Bluetooth headphone music quality deteriorates when launching iOS simulator
The situation goes a little something like this:
I am programming Xcode whilst concurrently listening to music on my Bluetooth headphones... you know to block out the world.
Then, I go to launch my app in the iOS simulator and BOOM all of a sudden my crystal clear music becomes garbled and super low quality like it is playing in a bathtub 2 blocks away... in the 1940s.
Note: the quality deterioration does NOT occur if I am playing music on my laptop or cinema display and I launch the sim. It seems to be exclusively a Sim -> Bluetooth issue.
The problem is more than just annoying. Because often after stopping the simulator the crappy bathtub quality music continues. To fix it I have to open sound preferences in OSX and briefly toggle back to my laptop sound and then back to my Bluetooth headphones.
This is a big deal because I launch the simulator 50x a day and have to do this toggle thing every time as well as suffer listening to 40s era mono ham radio quality music.
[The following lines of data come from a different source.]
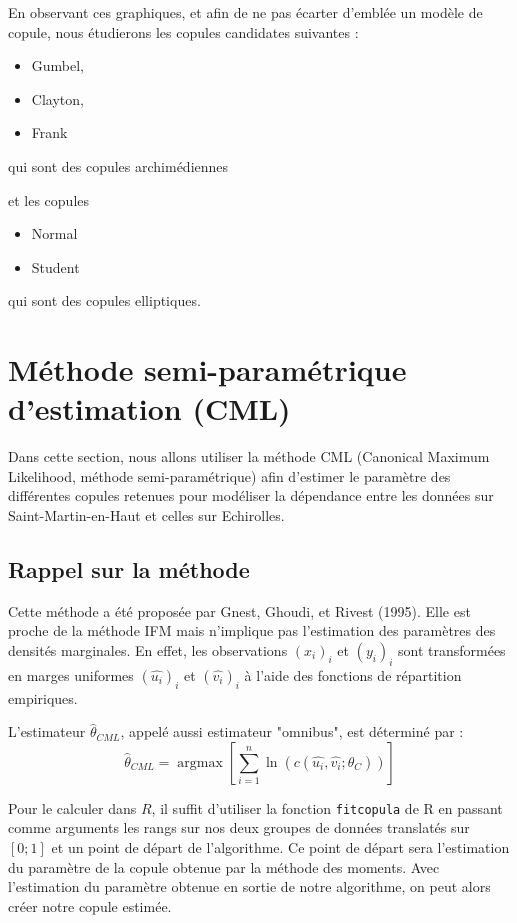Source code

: En observant ces graphiques, et afin de ne pas écarter d'emblée un modèle de copule, nous étudierons les copules candidates suivantes :
\begin{itemize}
\item Gumbel,
\item Clayton,
\item Frank 
\end{itemize}
qui sont des copules archimédiennes 

et les copules
\begin{itemize} 
\item Normal
\item Student
\end{itemize}
qui sont des copules elliptiques.





\section{Méthode semi-paramétrique d'estimation (CML)}

Dans cette section, nous allons utiliser la méthode CML (Canonical Maximum Likelihood, méthode semi-paramétrique) afin d'estimer le paramètre des différentes copules retenues pour modéliser la dépendance entre les données sur Saint-Martin-en-Haut et celles sur Echirolles.

\subsection{Rappel sur la méthode}

Cette méthode a été proposée par Gnest, Ghoudi, et Rivest (1995). Elle est proche de la méthode IFM mais n'implique pas l'estimation des paramètres
des densités marginales. En effet, les observations $(x_i)_i$ et $(y_i)_i$ sont transformées en marges uniformes $(\widehat{u_i})_i$ et $(\widehat{v_i})_i$ à l'aide
des fonctions de répartition empiriques.

L'estimateur $\widehat{\theta}_{CML}$, appelé aussi estimateur "omnibus", est déterminé par :
$$
\widehat{\theta}_{CML} = \operatorname{argmax} \left[ \sum_{i=1}^n \operatorname{ln} \left(c(\widehat{u_i},\widehat{v_i};\theta_C) \right)  \right]
$$ 


Pour le calculer dans $R$, il suffit d'utiliser la fonction \lstinline!fitcopula! de R en passant comme arguments les rangs sur nos deux groupes de données translatés sur $[0;1]$ et un point de départ de l'algorithme. Ce point de départ sera l'estimation du paramètre de la copule obtenue par la méthode des moments. Avec l'estimation du paramètre obtenue en sortie de notre algorithme, on peut alors créer notre copule estimée.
For your information, the headphones I am using are Plantronics BackBeat Pro and I am up to date on firmware. I am on OSX 10.11.4 and Xcode 7.3... but this problem has persisted through all versions for 2+ years now. Can you save me from the 1940s?
Solution 1:
I've managed to fix it, and it actually seems to be a microphone issue. Go to System Preferences -> Sound, select the Input tab and set Internal Microphone as the input (mine was set with my headphones').
Crappy sound goes way after that =)
EDIT (May 30 2018):
I've found out an easier way to do the same as above. Instead of opening the System Preferences, you can just go to the Mac OSX toolbar, press Option (alt) + click on the sound icon and then select "Internal Microphone" from the "Input Device" list. Print screen as follows.
Solution 2:
If you're using Xcode 9 or higher, you can set a default audio input and output for the simulator. This can be done by launching the simulator from Xcode and navigating to I/O
> Audio Input
within the menu bar and selecting Internal Microphone
. This solution will save your audio preference so you won't have to change it on every launch.
Solution 3:
On Simulator
, Select;
I/O -> Audio Input -> Macbook [Pro]
Done.
Solution 4:
Seems like years of suffering are finally over, Xcode 12 Beta Release Notes:
Simulator defaults to the internal microphone unless you explicitly choose a different audio source. This avoids triggering phone call mode on Bluetooth headsets which degrades audio quality while listening to music. (59338925, 59803381)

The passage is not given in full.